Cette tribune a été publiée sur Mediapart le 20 septembre 2017, sous le titre “Mon témoignage sur la Turquie de M Erdogan”
18 septembre. Jour de visite des familles à la prison de Sincan, en Turquie. De nombreux cars font la navette vers cet immense complexe de 6.000 détenus. Devant la prison, nous sommes une dizaine d’observateurs internationaux à attendre en plein soleil par 36°C, entourés de policiers. Dans cette enceinte carcérale doit se dérouler le procès de Figen Yuksekdag, députée et co-fondatrice du HDP. Cette militante féministe et socialiste est détenue, comme dix autres députés du HDP, depuis dix mois sous divers chefs d’accusation de collusion avec le terrorisme.
En fait de terrorisme, il est reproché à Figen Yuksekdag d’avoir protesté contre les bombardements des populations civiles kurdes, d’avoir qualifié de « résistance » les manifestations qui ont eu lieu dans les villes kurdes placées sous couvre-feu, ou encore d’avoir qualifié de « massacre » la mort de centaines de civils durant les opérations menées par les forces de sécurité turques. Elle risque 83 ans de prison.
La première audience de ce procès a eu lieu au tribunal d’Ankara le 4 juillet, puis ajourné et remis au 18 septembre, devant la Haute Cour d’Ankara.
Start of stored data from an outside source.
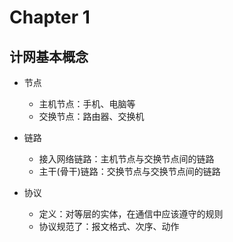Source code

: # Chapter 1

## 计网基本概念

- 节点
  - 主机节点：手机、电脑等
  - 交换节点：路由器、交换机
- 链路
  - 接入网络链路：主机节点与交换节点间的链路
  - 主干(骨干)链路：交换节点与交换节点间的链路

- 协议
  - 定义：对等层的实体，在通信中应该遵守的规则
  - 协议规范了：报文格式、次序、动作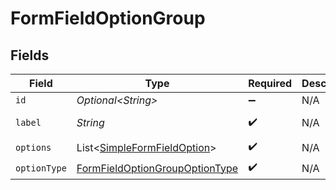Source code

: # FormFieldOptionGroup


## Fields

| Field                                                                                       | Type                                                                                        | Required                                                                                    | Description                                                                                 | Example                                                                                     |
| ------------------------------------------------------------------------------------------- | ------------------------------------------------------------------------------------------- | ------------------------------------------------------------------------------------------- | ------------------------------------------------------------------------------------------- | ------------------------------------------------------------------------------------------- |
| `id`                                                                                        | *Optional\<String>*                                                                         | :heavy_minus_sign:                                                                          | N/A                                                                                         | 1234                                                                                        |
| `label`                                                                                     | *String*                                                                                    | :heavy_check_mark:                                                                          | N/A                                                                                         | General Channel                                                                             |
| `options`                                                                                   | List\<[SimpleFormFieldOption](../../models/components/SimpleFormFieldOption.md)>            | :heavy_check_mark:                                                                          | N/A                                                                                         |                                                                                             |
| `optionType`                                                                                | [FormFieldOptionGroupOptionType](../../models/components/FormFieldOptionGroupOptionType.md) | :heavy_check_mark:                                                                          | N/A                                                                                         |                                                                                             |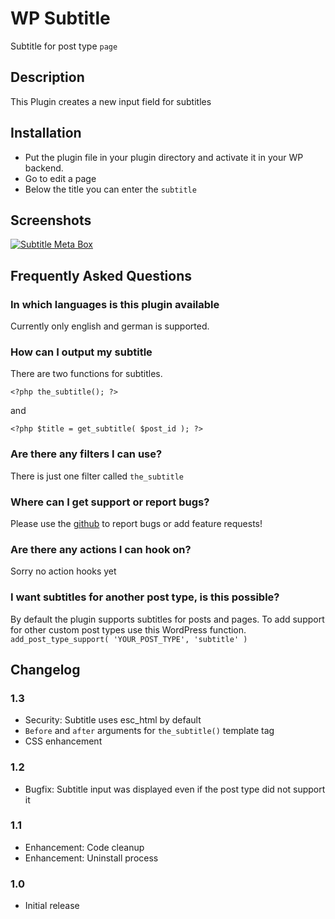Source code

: # WP Subtitle

Subtitle for post type `page`

## Description

This Plugin creates a new input field for subtitles

## Installation

* Put the plugin file in your plugin directory and activate it in your WP backend.
* Go to edit a page
* Below the title you can enter the `subtitle`

## Screenshots

[![Subtitle Meta Box](https://raw.github.com/Horttcore/WordPress-Subtitle/master/screenshot-1.jpg)](https://raw.github.com/Horttcore/WordPress-Subtitle/master/screenshot-1.jpg)

## Frequently Asked Questions

### In which languages is this plugin available

Currently only english and german is supported.

### How can I output my subtitle

There are two functions for subtitles.

`<?php the_subtitle(); ?>`

and

`<?php $title = get_subtitle( $post_id ); ?>`

### Are there any filters I can use?

There is just one filter called `the_subtitle`

### Where can I get support or report bugs?

Please use the [github](https://github.com/Horttcore/WordPress-Subtitle) to report bugs or add feature requests!

### Are there any actions I can hook on?

Sorry no action hooks yet

### I want subtitles for another post type, is this possible?

By default the plugin supports subtitles for posts and pages.
To add support for other custom post types use this WordPress function.
`add_post_type_support( 'YOUR_POST_TYPE', 'subtitle' )`

## Changelog

### 1.3
* Security: Subtitle uses esc_html by default
* `Before` and `after` arguments for `the_subtitle()` template tag
* CSS enhancement

### 1.2
* Bugfix: Subtitle input was displayed even if the post type did not support it

### 1.1
* Enhancement: Code cleanup
* Enhancement: Uninstall process

### 1.0
* Initial release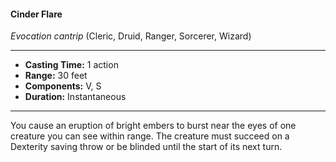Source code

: #### Cinder Flare
*Evocation cantrip* (Cleric, Druid, Ranger, Sorcerer, Wizard)
___
- **Casting Time:** 1 action
- **Range:** 30 feet
- **Components:** V, S
- **Duration:** Instantaneous
---
You cause an eruption of bright embers to burst near the eyes of one creature you can see within range. The creature must succeed on a Dexterity saving throw or be blinded until the start of its next turn.

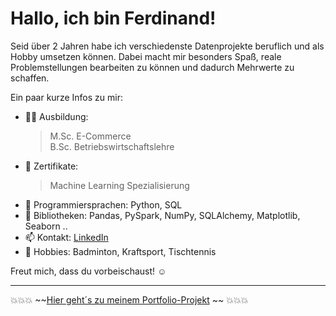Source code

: # Hallo, ich bin Ferdinand!

Seid über 2 Jahren habe ich verschiedenste Datenprojekte beruflich und als Hobby umsetzen können. Dabei macht mir besonders Spaß, reale Problemstellungen bearbeiten zu können und dadurch Mehrwerte zu schaffen.

Ein paar kurze Infos zu mir:

- 🧑‍🎓 Ausbildung:  
    > M.Sc. E-Commerce  
    > B.Sc. Betriebswirtschaftslehre
- 📝 Zertifikate:  
    > Machine Learning Spezialisierung
- 💬 Programmiersprachen: Python, SQL
- 📗 Bibliotheken: Pandas, PySpark, NumPy, SQLAlchemy, Matplotlib, Seaborn ..
- 📫 Kontakt: [LinkedIn](https://www.linkedin.com/in/ferdinand-pohl-7384261a6/)
- 🏸 Hobbies: Badminton, Kraftsport, Tischtennis


Freut mich, dass du vorbeischaust! ☺️

---
💥💥💥 ~~[Hier geht´s zu meinem Portfolio-Projekt](https://github.com/fpohl1s/Portfolio-Projekt-Web-Scraper) ~~ 💥💥💥


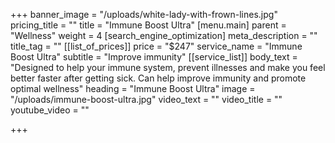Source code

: +++
banner_image = "/uploads/white-lady-with-frown-lines.jpg"
pricing_title = ""
title = "Immune Boost Ultra"
[menu.main]
parent = "Wellness"
weight = 4
[search_engine_optimization]
meta_description = ""
title_tag = ""
[[list_of_prices]]
price = "$247"
service_name = "Immune Boost Ultra"
subtitle = "Improve immunity"
[[service_list]]
body_text = "Designed to help your immune system, prevent illnesses and make you feel better faster after getting sick. Can help improve immunity and promote optimal wellness"
heading = "Immune Boost Ultra"
image = "/uploads/immune-boost-ultra.jpg"
video_text = ""
video_title = ""
youtube_video = ""

+++
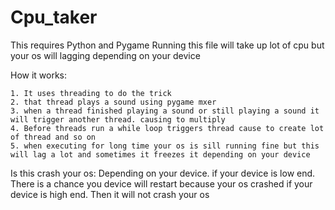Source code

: # Cpu_taker





This requires Python and Pygame 
Running this file will take up lot of cpu but your os will lagging depending on your device

How it works:

    1. It uses threading to do the trick
    2. that thread plays a sound using pygame mxer
    3. when a thread finished playing a sound or still playing a sound it will trigger another thread. causing to multiply
    4. Before threads run a while loop triggers thread cause to create lot of thread and so on
    5. when executing for long time your os is sill running fine but this will lag a lot and sometimes it freezes it depending on your device

Is this crash your os:
Depending on your device.
if your device is low end. There is a chance you device will restart because your os crashed
if your device is high end. Then it will not crash your os 
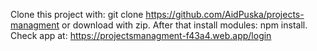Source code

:Clone this project with: git clone https://github.com/AidPuska/projects-managment or download with zip.
After that install modules: npm install.
Check app at: https://projectsmanagment-f43a4.web.app/login

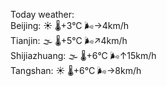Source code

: Today weather:  
Beijing: ☀️   🌡️+3°C 🌬️→4km/h  
Tianjin: 🌫  🌡️+5°C 🌬️↗4km/h  
Shijiazhuang: 🌫  🌡️+6°C 🌬️↑15km/h  
Tangshan: ☀️   🌡️+6°C 🌬️→8km/h  
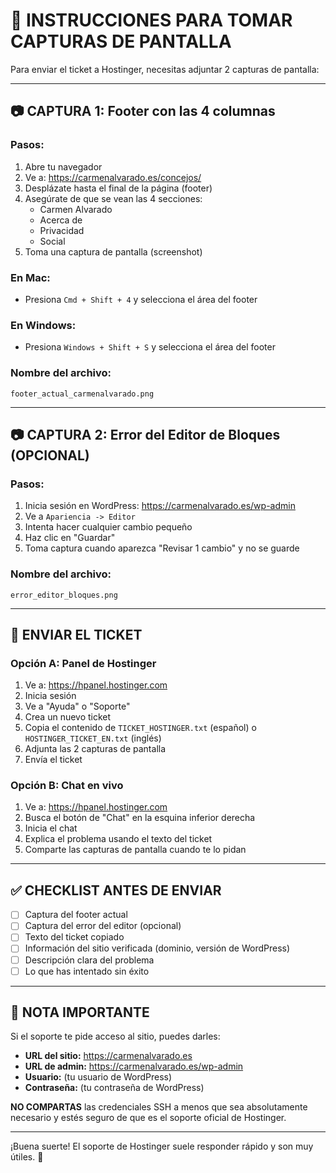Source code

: # 📸 INSTRUCCIONES PARA TOMAR CAPTURAS DE PANTALLA

Para enviar el ticket a Hostinger, necesitas adjuntar 2 capturas de pantalla:

---

## 📷 CAPTURA 1: Footer con las 4 columnas

### Pasos:
1. Abre tu navegador
2. Ve a: https://carmenalvarado.es/concejos/
3. Desplázate hasta el final de la página (footer)
4. Asegúrate de que se vean las 4 secciones:
   - Carmen Alvarado
   - Acerca de
   - Privacidad
   - Social
5. Toma una captura de pantalla (screenshot)

### En Mac:
- Presiona `Cmd + Shift + 4` y selecciona el área del footer

### En Windows:
- Presiona `Windows + Shift + S` y selecciona el área del footer

### Nombre del archivo:
`footer_actual_carmenalvarado.png`

---

## 📷 CAPTURA 2: Error del Editor de Bloques (OPCIONAL)

### Pasos:
1. Inicia sesión en WordPress: https://carmenalvarado.es/wp-admin
2. Ve a `Apariencia -> Editor`
3. Intenta hacer cualquier cambio pequeño
4. Haz clic en "Guardar"
5. Toma captura cuando aparezca "Revisar 1 cambio" y no se guarde

### Nombre del archivo:
`error_editor_bloques.png`

---

## 📧 ENVIAR EL TICKET

### Opción A: Panel de Hostinger
1. Ve a: https://hpanel.hostinger.com
2. Inicia sesión
3. Ve a "Ayuda" o "Soporte"
4. Crea un nuevo ticket
5. Copia el contenido de `TICKET_HOSTINGER.txt` (español) o `HOSTINGER_TICKET_EN.txt` (inglés)
6. Adjunta las 2 capturas de pantalla
7. Envía el ticket

### Opción B: Chat en vivo
1. Ve a: https://hpanel.hostinger.com
2. Busca el botón de "Chat" en la esquina inferior derecha
3. Inicia el chat
4. Explica el problema usando el texto del ticket
5. Comparte las capturas de pantalla cuando te lo pidan

---

## ✅ CHECKLIST ANTES DE ENVIAR

- [ ] Captura del footer actual
- [ ] Captura del error del editor (opcional)
- [ ] Texto del ticket copiado
- [ ] Información del sitio verificada (dominio, versión de WordPress)
- [ ] Descripción clara del problema
- [ ] Lo que has intentado sin éxito

---

## 📝 NOTA IMPORTANTE

Si el soporte te pide acceso al sitio, puedes darles:
- **URL del sitio:** https://carmenalvarado.es
- **URL de admin:** https://carmenalvarado.es/wp-admin
- **Usuario:** (tu usuario de WordPress)
- **Contraseña:** (tu contraseña de WordPress)

**NO COMPARTAS** las credenciales SSH a menos que sea absolutamente necesario y estés seguro de que es el soporte oficial de Hostinger.

---

¡Buena suerte! El soporte de Hostinger suele responder rápido y son muy útiles. 💪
Le 4 juillet, pour la première audience de son procès, une délégation d’observateurs internationaux avaient été interdite d’accès de la salle d’audience et expulsée manu militari du tribunal d’Ankara1. C’était une première en Turquie, où les procès sont publics, et ce droit garanti par la Constitution. La Turquie est également liée par les conventions internationales et l’OSCE en la matière. La présidence de la Cour, qui avait après des heures de discussion, finalement autorisé la présence dans la salle de quatre observateurs, a été quelques minutes plus tard rappelée à l’ordre par un appel du Ministère de la justice, sur consigne directe donc du gouvernement de M Erdogan.
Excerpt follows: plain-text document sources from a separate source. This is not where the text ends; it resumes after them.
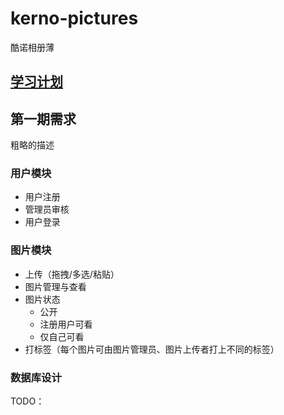 # kerno-pictures
酷诺相册薄

## [学习计划](./study/README.md)

## 第一期需求
粗略的描述
### 用户模块
* 用户注册
* 管理员审核
* 用户登录

### 图片模块
* 上传（拖拽/多选/粘贴）
* 图片管理与查看
* 图片状态
  * 公开
  * 注册用户可看
  * 仅自己可看
* 打标签（每个图片可由图片管理员、图片上传者打上不同的标签）

### 数据库设计
TODO：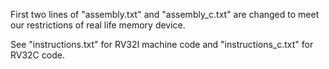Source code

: First two lines of "assembly.txt" and "assembly_c.txt" are changed to meet our restrictions of real life memory device.

See "instructions.txt" for RV32I machine code and "instructions_c.txt" for RV32C code.
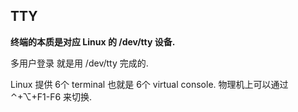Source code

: ## TTY

**终端的本质是对应 Linux 的 /dev/tty 设备.**

多用户登录 就是用 /dev/tty 完成的.

Linux 提供 6个 terminal
也就是 6个 virtual console.
物理机上可以通过  ⌃+⌥+F1-F6 来切换.

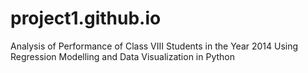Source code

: # project1.github.io
Analysis of Performance of Class VIII Students in the Year 2014 Using Regression Modelling and Data Visualization in Python
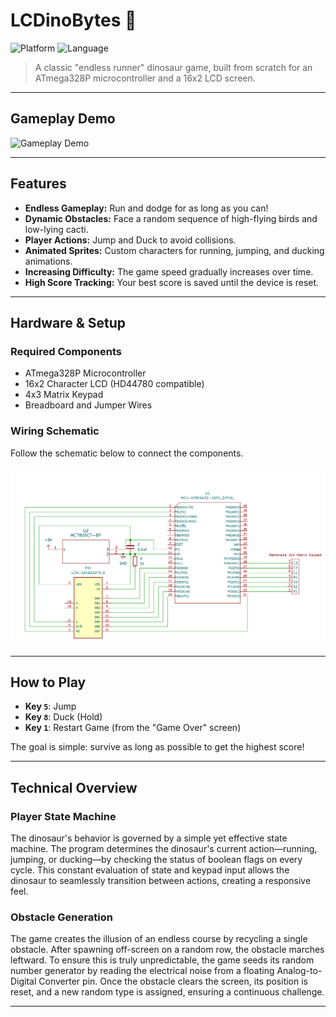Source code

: # LCDinoBytes 🦖

![Platform](https://img.shields.io/badge/Platform-AVR-blue)
![Language](https://img.shields.io/badge/Language-C-yellow)

> A classic "endless runner" dinosaur game, built from scratch for an ATmega328P microcontroller and a 16x2 LCD screen.

---

## Gameplay Demo

![Gameplay Demo](img/demo.gif)

---

## Features

-   **Endless Gameplay:** Run and dodge for as long as you can!
-   **Dynamic Obstacles:** Face a random sequence of high-flying birds and low-lying cacti.
-   **Player Actions:** Jump and Duck to avoid collisions.
-   **Animated Sprites:** Custom characters for running, jumping, and ducking animations.
-   **Increasing Difficulty:** The game speed gradually increases over time.
-   **High Score Tracking:** Your best score is saved until the device is reset.

---

## Hardware & Setup

### Required Components
*   ATmega328P Microcontroller
*   16x2 Character LCD (HD44780 compatible)
*   4x3 Matrix Keypad
*   Breadboard and Jumper Wires

### Wiring Schematic
Follow the schematic below to connect the components.

![Wiring Schematic](img/schematic.png)

---

## How to Play

-   **Key `5`**: Jump
-   **Key `8`**: Duck (Hold)
-   **Key `1`**: Restart Game (from the "Game Over" screen)

The goal is simple: survive as long as possible to get the highest score!

---

## Technical Overview

### Player State Machine
The dinosaur's behavior is governed by a simple yet effective state machine. The program determines the dinosaur's current action—running, jumping, or ducking—by checking the status of boolean flags on every cycle. This constant evaluation of state and keypad input allows the dinosaur to seamlessly transition between actions, creating a responsive feel.

### Obstacle Generation
The game creates the illusion of an endless course by recycling a single obstacle. After spawning off-screen on a random row, the obstacle marches leftward. To ensure this is truly unpredictable, the game seeds its random number generator by reading the electrical noise from a floating Analog-to-Digital Converter pin. Once the obstacle clears the screen, its position is reset, and a new random type is assigned, ensuring a continuous challenge.

---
Ce 18 septembre, devant la prison de Sincan, nous attendons et assistons à un véritable chassé-croisé entre les pouvoirs politique et judiciaire : la Cour demande aux avocats du HDP de se tourner vers le Ministère de la Justice, qui les renvoie à la Cour. Celle-ci rétorque depuis plusieurs jours que les autorisations sont désormais délivrées par le Ministère de la Justice et non plus par le Président de la Cour. Discours démenti par l’ambassade Turque en Suisse qui déclarait la semaine dernière encore que le Ministère de la Justice, pas plus que la Cour, n’a à autoriser les observations de procès, ceux-ci étant de droit publics en Turquie (il s’agirait de l’article 182 du Code de procédure criminelle). Elle précise néanmoins que la Cour peut décider à n’importe quel moment de fermer un procès particulier au public, uniquement en cas de problème grave de sécurité, et ce en le motivant et par déclaration publique. Nous en déduisons en toute logique que le « tri sélectif » à l’entrée du procès consistant à en interdire l’accès aux observateurs internationaux tout en autorisant le public, sans que ce choix soit motivé comme cela s’est passé le 4 juillet, et de nouveau ce 18 septembre, ne rentre dans aucune de ces hypothèses.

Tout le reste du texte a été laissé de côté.